La Table des préfets de Lanaudière dénonce la part accordée à la région dans le cadre des investissements annoncés par Québec pour lutter contre l'itinérance.

Sur les 12,5 millions de dollars prévus à l’échelle provinciale, seulement 147 000 $ seront consacrés à des initiatives lanaudoises, une somme jugée insuffisante compte tenu de la croissance des besoins observée sur le territoire.

Cette annonce survient alors que les résultats préliminaires du dénombrement 2025 révèlent une hausse de 24,8 % de l’itinérance visible en trois ans dans Lanaudière. Selon les données publiées en avril 2026, quelque 400 personnes sont officiellement identifiées comme étant sans-abri dans la région.

La Table rappelle que les municipalités, les organismes communautaires et plusieurs partenaires sont déjà fortement mobilisés pour répondre à une situation de plus en plus complexe.
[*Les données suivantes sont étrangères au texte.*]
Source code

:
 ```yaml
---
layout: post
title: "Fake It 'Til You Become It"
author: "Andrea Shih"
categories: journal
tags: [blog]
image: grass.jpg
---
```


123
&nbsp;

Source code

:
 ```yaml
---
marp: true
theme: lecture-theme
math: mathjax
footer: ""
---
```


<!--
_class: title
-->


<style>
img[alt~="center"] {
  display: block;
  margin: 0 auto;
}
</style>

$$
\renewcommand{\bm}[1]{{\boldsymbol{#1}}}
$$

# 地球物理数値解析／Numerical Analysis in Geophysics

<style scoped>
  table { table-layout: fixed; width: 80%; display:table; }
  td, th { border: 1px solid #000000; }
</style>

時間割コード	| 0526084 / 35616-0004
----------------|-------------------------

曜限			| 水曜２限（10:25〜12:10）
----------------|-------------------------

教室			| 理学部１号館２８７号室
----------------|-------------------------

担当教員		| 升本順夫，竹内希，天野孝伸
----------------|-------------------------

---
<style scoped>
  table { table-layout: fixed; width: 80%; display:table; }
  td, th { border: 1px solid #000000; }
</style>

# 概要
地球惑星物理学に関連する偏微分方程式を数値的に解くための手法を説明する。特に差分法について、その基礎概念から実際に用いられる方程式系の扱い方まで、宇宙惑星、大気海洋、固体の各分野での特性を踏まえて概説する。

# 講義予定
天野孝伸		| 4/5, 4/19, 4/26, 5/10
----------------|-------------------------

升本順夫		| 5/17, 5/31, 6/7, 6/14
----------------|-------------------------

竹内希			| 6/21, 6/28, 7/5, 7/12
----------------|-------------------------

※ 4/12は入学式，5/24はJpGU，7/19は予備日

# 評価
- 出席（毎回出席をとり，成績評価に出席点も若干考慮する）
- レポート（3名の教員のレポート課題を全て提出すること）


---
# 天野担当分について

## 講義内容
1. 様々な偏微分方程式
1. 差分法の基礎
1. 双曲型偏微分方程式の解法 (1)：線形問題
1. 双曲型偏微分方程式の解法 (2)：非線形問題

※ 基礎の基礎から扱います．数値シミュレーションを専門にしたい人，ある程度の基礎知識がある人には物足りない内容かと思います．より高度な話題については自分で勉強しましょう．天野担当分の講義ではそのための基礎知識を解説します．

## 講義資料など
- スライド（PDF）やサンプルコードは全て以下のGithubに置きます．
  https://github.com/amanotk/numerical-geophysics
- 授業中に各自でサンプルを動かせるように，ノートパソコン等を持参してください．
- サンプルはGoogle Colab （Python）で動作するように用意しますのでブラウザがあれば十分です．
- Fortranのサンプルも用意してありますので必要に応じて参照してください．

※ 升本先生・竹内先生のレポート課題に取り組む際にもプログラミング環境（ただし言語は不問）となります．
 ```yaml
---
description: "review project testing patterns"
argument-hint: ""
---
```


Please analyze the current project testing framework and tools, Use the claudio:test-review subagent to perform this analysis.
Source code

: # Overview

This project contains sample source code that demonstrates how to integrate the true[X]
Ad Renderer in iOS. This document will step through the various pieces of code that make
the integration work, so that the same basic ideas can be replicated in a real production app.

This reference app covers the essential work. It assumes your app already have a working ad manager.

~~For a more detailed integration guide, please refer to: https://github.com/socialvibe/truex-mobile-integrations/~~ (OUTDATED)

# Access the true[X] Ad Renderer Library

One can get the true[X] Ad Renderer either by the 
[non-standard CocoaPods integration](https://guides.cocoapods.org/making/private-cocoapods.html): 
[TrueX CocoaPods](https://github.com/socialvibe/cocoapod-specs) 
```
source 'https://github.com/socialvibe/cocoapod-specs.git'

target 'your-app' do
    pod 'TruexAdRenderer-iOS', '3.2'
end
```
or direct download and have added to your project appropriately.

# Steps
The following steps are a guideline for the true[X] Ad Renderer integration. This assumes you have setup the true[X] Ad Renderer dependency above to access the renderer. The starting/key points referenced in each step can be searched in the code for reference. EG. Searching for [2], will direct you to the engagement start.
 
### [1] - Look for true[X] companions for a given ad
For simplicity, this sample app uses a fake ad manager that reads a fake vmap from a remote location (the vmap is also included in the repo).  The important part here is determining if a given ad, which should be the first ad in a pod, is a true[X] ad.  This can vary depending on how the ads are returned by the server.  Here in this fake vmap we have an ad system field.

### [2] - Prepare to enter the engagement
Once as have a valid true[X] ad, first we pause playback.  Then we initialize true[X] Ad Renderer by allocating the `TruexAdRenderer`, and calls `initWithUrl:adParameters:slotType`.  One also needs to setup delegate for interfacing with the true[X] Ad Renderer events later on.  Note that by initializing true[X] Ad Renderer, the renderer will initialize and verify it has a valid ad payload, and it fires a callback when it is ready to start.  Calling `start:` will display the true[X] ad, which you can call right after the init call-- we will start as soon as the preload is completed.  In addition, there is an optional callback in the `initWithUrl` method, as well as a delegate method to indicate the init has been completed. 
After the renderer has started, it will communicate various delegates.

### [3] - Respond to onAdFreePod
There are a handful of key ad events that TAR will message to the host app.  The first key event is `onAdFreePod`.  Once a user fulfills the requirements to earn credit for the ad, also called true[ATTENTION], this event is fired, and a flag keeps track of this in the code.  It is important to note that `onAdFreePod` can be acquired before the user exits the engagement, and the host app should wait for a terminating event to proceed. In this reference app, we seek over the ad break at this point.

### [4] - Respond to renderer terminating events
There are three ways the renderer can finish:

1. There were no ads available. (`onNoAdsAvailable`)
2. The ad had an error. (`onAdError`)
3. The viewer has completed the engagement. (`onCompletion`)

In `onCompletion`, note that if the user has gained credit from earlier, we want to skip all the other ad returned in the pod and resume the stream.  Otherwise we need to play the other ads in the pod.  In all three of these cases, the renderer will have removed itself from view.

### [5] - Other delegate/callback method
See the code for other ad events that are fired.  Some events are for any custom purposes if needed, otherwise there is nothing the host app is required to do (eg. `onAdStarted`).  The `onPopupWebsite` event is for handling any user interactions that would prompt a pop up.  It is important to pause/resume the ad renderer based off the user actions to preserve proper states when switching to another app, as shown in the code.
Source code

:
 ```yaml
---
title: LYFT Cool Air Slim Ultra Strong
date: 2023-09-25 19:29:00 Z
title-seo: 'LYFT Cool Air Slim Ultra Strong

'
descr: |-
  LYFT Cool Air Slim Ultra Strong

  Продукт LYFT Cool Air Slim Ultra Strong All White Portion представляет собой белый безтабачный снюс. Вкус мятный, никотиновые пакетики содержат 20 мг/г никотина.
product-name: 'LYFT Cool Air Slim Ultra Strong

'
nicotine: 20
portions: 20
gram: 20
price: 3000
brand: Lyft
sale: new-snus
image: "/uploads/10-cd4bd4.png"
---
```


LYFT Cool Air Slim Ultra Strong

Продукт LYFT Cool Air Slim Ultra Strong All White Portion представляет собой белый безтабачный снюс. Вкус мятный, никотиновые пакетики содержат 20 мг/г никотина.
« La situation actuelle exige des réponses à la hauteur des besoins. Partout dans Lanaudière, les acteurs sont engagés, innovent et collaborent pour soutenir les personnes en situation de vulnérabilité. Toutefois, ils ne peuvent pas répondre seuls à une pression qui augmente sans cesse. Lorsque les investissements ne reflètent pas les réalités vécues dans nos communautés, c’est notre capacité collective d’agir qui est fragilisée. La répartition des ressources doit s’appuyer sur des données concrètes et tenir compte des besoins réels de chaque territoire », affirme Isabelle Perreault, présidente de la Table des préfets de Lanaudière.

Une réalité en transformation

Comme ailleurs au Québec, le visage de l’itinérance évolue dans Lanaudière. Au-delà des personnes visibles dans l’espace public, plusieurs situations demeurent plus difficiles à détecter et nécessitent également des interventions adaptées.

Pour la Table des préfets, la répartition des ressources gouvernementales doit tenir compte de cette réalité et de la pression croissante exercée sur les organismes et les services de proximité.